##### ENTRIES PROVIDED #####

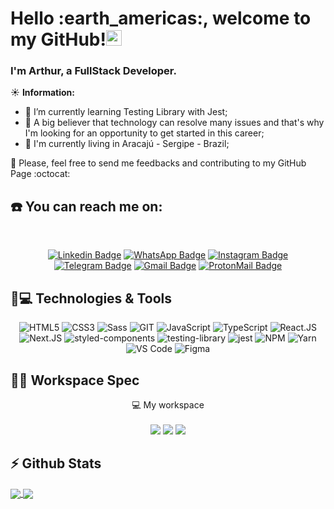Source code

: <h1 align="left">Hello :earth_americas:, welcome to my GitHub!<img src="https://github.com/TheDudeThatCode/TheDudeThatCode/blob/master/Assets/Hi.gif" width="25px"></h1>
 
<h3>I'm Arthur, a FullStack Developer.</h3>

:sunny: **Information:**

- :seedling: I’m currently learning Testing Library with Jest;
- :thought_balloon: A big believer that technology can resolve many issues and that's why I'm looking for an opportunity to get started in this career;
- :house_with_garden: I'm currently living in Aracajú - Sergipe - Brazil;

:pray: Please, feel free to send me feedbacks and contributing to my GitHub Page :octocat:

## ☎️ You can reach me on:

<div align="center"><br>

[![Linkedin Badge](https://img.shields.io/badge/LinkedIn-0077B5?style=for-the-badge&logo=linkedin&logoColor=whitelink=https://www.linkedin.com/in/arthursaldanha)](https://www.linkedin.com/in/arthursaldanha)
[![WhatsApp Badge](https://img.shields.io/badge/WhatsApp-25D366?style=for-the-badge&logo=whatsapp&logoColor=white)](https://api.whatsapp.com/send?phone=5579981169065&text=Ol%C3%A1%20Arthur,%20tudo%20bem?%20Venho%20atrav%C3%A9s%20do%20seu%20reposit%C3%B3rio%20Github!)
[![Instagram Badge](https://img.shields.io/badge/Instagram-E4405F?style=for-the-badge&logo=instagram&logoColor=white&link=https://www.instagram.com/saldanha.jpg/)](https://www.instagram.com/saldanha.jpg/)
[![Telegram Badge](https://img.shields.io/badge/Telegram-2CA5E0?style=for-the-badge&logo=telegram&logoColor=white)](https://t.me/asalds)
[![Gmail Badge](https://img.shields.io/badge/-saldanhadev@gmail.com-D14836?style=for-the-badge&logo=gmail&logoColor=white&link=mailto:saldanhadev@gmail.com)](mailto:saldanhadev@gmail.com)
[![ProtonMail Badge](https://img.shields.io/badge/saldanhadev@protonmail.com-8B89CC?style=for-the-badge&logo=protonmail&logoColor=white&link=mailto:saldanhadev@protonmail.com)](mailto:saldanhadev@protonmail.com)

</div>

## 🚀💻 Technologies & Tools

<div align="center">

<img 
    src="https://img.shields.io/badge/HTML5-E34F26?style=for-the-badge&logo=html5&logoColor=white" 
    alt="HTML5">
<img 
    src="https://img.shields.io/badge/CSS3-1572B6?style=for-the-badge&logo=css3&logoColor=white" 
    alt="CSS3">
<img 
    src="https://img.shields.io/badge/Sass-CF649A?style=for-the-badge&amp;logo=sass&amp;logoColor=white" 
    alt="Sass">
<img 
    src="https://img.shields.io/badge/Git-F05032?style=for-the-badge&logo=git&logoColor=white" 
    alt="GIT">
<img 
    src="https://img.shields.io/badge/JavaScript-F7DF1E?style=for-the-badge&logo=javascript&logoColor=black" 
    alt="JavaScript">
<img 
    src="https://img.shields.io/badge/TypeScript-007ACC?style=for-the-badge&logo=typescript&logoColor=white" 
    alt="TypeScript">
<img 
    src="https://img.shields.io/badge/React-20232A?style=for-the-badge&logo=react&logoColor=61DAFB" 
    alt="React.JS">
<img 
    src="https://img.shields.io/badge/Next-000000?style=for-the-badge&amp;logo=nextdotjs&amp;logoColor=FFFFFF" 
    alt="Next.JS">
<img 
    src="https://img.shields.io/badge/styled_components-DB7093?style=for-the-badge&amp;logo=styled-components&amp;logoColor=white" 
    alt="styled-components">
<img 
      src="https://img.shields.io/badge/testing library-ffffff?style=for-the-badge&amp;logo=testinglibrary&amp;logoColor=#F5403F" 
      alt="testing-library">
<img 
      src="https://img.shields.io/badge/Jest-94404D?style=for-the-badge&amp;logo=jest&amp;logoColor=white" 
      alt="jest">
<img 
    src="https://img.shields.io/badge/NPM-CB3837.svg?style=for-the-badge&logo=npm&logoColor=white" 
    alt="NPM" />
<img 
    src="https://img.shields.io/badge/Yarn-2C8EBB.svg?style=for-the-badge&logo=yarn&logoColor=white" 
    alt="Yarn" />
<img 
    src="https://img.shields.io/badge/Visual_Studio_Code-0078D4?style=for-the-badge&logo=visual%20studio%20code&logoColor=white" 
    alt="VS Code" />
<img 
    src="https://img.shields.io/badge/Figma-F24E1E?style=for-the-badge&logo=figma&logoColor=white" 
    alt="Figma" />

</div>

## 👨‍💻 Workspace Spec

<p align='center'>
  💻 My workspace<br/><br/>
  <a href="https://lubuntu.me/"><img src="https://img.shields.io/badge/Linux-FCC624?style=for-the-badge&logo=linux&logoColor=black" /></a>
  <a href="https://ark.intel.com/content/www/br/pt/ark/products/40479/intel-core-2-duo-processor-t6400-2m-cache-2-00-ghz-800-mhz-fsb.html"><img src="https://img.shields.io/badge/Intel-Core_2_Duo_Inside-0071C5?style=for-the-badge&logo=intel&logoColor=white" /></a>
  <img src="https://img.shields.io/badge/RAM-3GB-%230071C5.svg?&style=for-the-badge&logoColor=white" />
</p>

## ⚡ Github Stats

<a href="https://github.com/arthursaldanha">
   <img align="center" src="https://github-readme-stats.vercel.app/api?username=arthursaldanha&count_private=true&show_icons=true&include_all_commits=true&theme=react" />
</a>
<a href="https://github.com/arthursaldanha">
   <img align="center" src="https://github-readme-stats.vercel.app/api/top-langs/?username=arthursaldanha&layout=compact&theme=react" />
</a>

#####

Please copy the data above exactly, omitting the pictures.

Source code

: <h1 align="left">Hello :earth_americas:, welcome to my GitHub!<img src="https://github.com/TheDudeThatCode/TheDudeThatCode/blob/master/Assets/Hi.gif" width="25px"></h1>
 
<h3>I'm Arthur, a FullStack Developer.</h3>

:sunny: **Information:**

- :seedling: I’m currently learning Testing Library with Jest;
- :thought_balloon: A big believer that technology can resolve many issues and that's why I'm looking for an opportunity to get started in this career;
- :house_with_garden: I'm currently living in Aracajú - Sergipe - Brazil;

:pray: Please, feel free to send me feedbacks and contributing to my GitHub Page :octocat:

## ☎️ You can reach me on:

<div align="center"><br>

[![Linkedin Badge](https://img.shields.io/badge/LinkedIn-0077B5?style=for-the-badge&logo=linkedin&logoColor=whitelink=https://www.linkedin.com/in/arthursaldanha)](https://www.linkedin.com/in/arthursaldanha)
[![WhatsApp Badge](https://img.shields.io/badge/WhatsApp-25D366?style=for-the-badge&logo=whatsapp&logoColor=white)](https://api.whatsapp.com/send?phone=5579981169065&text=Ol%C3%A1%20Arthur,%20tudo%20bem?%20Venho%20atrav%C3%A9s%20do%20seu%20reposit%C3%B3rio%20Github!)
[![Instagram Badge](https://img.shields.io/badge/Instagram-E4405F?style=for-the-badge&logo=instagram&logoColor=white&link=https://www.instagram.com/saldanha.jpg/)](https://www.instagram.com/saldanha.jpg/)
[![Telegram Badge](https://img.shields.io/badge/Telegram-2CA5E0?style=for-the-badge&logo=telegram&logoColor=white)](https://t.me/asalds)
[![Gmail Badge](https://img.shields.io/badge/-saldanhadev@gmail.com-D14836?style=for-the-badge&logo=gmail&logoColor=white&link=mailto:saldanhadev@gmail.com)](mailto:saldanhadev@gmail.com)
[![ProtonMail Badge](https://img.shields.io/badge/saldanhadev@protonmail.com-8B89CC?style=for-the-badge&logo=protonmail&logoColor=white&link=mailto:saldanhadev@protonmail.com)](mailto:saldanhadev@protonmail.com)

</div>

## 🚀💻 Technologies & Tools

<div align="center">

<img 
    src="https://img.shields.io/badge/HTML5-E34F26?style=for-the-badge&logo=html5&logoColor=white" 
    alt="HTML5">
<img 
    src="https://img.shields.io/badge/CSS3-1572B6?style=for-the-badge&logo=css3&logoColor=white" 
    alt="CSS3">
<img 
    src="https://img.shields.io/badge/Sass-CF649A?style=for-the-badge&amp;logo=sass&amp;logoColor=white" 
    alt="Sass">
<img 
    src="https://img.shields.io/badge/Git-F05032?style=for-the-badge&logo=git&logoColor=white" 
    alt="GIT">
<img 
    src="https://img.shields.io/badge/JavaScript-F7DF1E?style=for-the-badge&logo=javascript&logoColor=black" 
    alt="JavaScript">
<img 
    src="https://img.shields.io/badge/TypeScript-007ACC?style=for-the-badge&logo=typescript&logoColor=white" 
    alt="TypeScript">
<img 
    src="https://img.shields.io/badge/React-20232A?style=for-the-badge&logo=react&logoColor=61DAFB" 
    alt="React.JS">
<img 
    src="https://img.shields.io/badge/Next-000000?style=for-the-badge&amp;logo=nextdotjs&amp;logoColor=FFFFFF" 
    alt="Next.JS">
<img 
    src="https://img.shields.io/badge/styled_components-DB7093?style=for-the-badge&amp;logo=styled-components&amp;logoColor=white" 
    alt="styled-components">
<img 
      src="https://img.shields.io/badge/testing library-ffffff?style=for-the-badge&amp;logo=testinglibrary&amp;logoColor=#F5403F" 
      alt="testing-library">
<img 
      src="https://img.shields.io/badge/Jest-94404D?style=for-the-badge&amp;logo=jest&amp;logoColor=white" 
      alt="jest">
<img 
    src="https://img.shields.io/badge/NPM-CB3837.svg?style=for-the-badge&logo=npm&logoColor=white" 
    alt="NPM" />
<img 
    src="https://img.shields.io/badge/Yarn-2C8EBB.svg?style=for-the-badge&logo=yarn&logoColor=white" 
    alt="Yarn" />
<img 
    src="https://img.shields.io/badge/Visual_Studio_Code-0078D4?style=for-the-badge&logo=visual%20studio%20code&logoColor=white" 
    alt="VS Code" />
<img 
    src="https://img.shields.io/badge/Figma-F24E1E?style=for-the-badge&logo=figma&logoColor=white" 
    alt="Figma" />

</div>

## 👨‍💻 Workspace Spec

<p align='center'>
  💻 My workspace<br/><br/>
  <a href="https://lubuntu.me/"><img src="https://img.shields.io/badge/Linux-FCC624?style=for-the-badge&logo=linux&logoColor=black" /></a>
  <a href="https://ark.intel.com/content/www/br/pt/ark/products/40479/intel-core-2-duo-processor-t6400-2m-cache-2-00-ghz-800-mhz-fsb.html"><img src="https://img.shields.io/badge/Intel-Core_2_Duo_Inside-0071C5?style=for-the-badge&logo=intel&logoColor=white" /></a>
  <img src="https://img.shields.io/badge/RAM-3GB-%230071C5.svg?&style=for-the-badge&logoColor=white" />
</p>

## ⚡ Github Stats

<a href="https://github.com/arthursaldanha">
   <img align="center" src="https://github-readme-stats.vercel.app/api?username=arthursaldanha&count_private=true&show_icons=true&include_all_commits=true&theme=react" />
</a>
<a href="https://github.com/arthursaldanha">
   <img align="center" src="https://github-readme-stats.vercel.app/api/top-langs/?username=arthursaldanha&layout=compact&theme=react" />
</a>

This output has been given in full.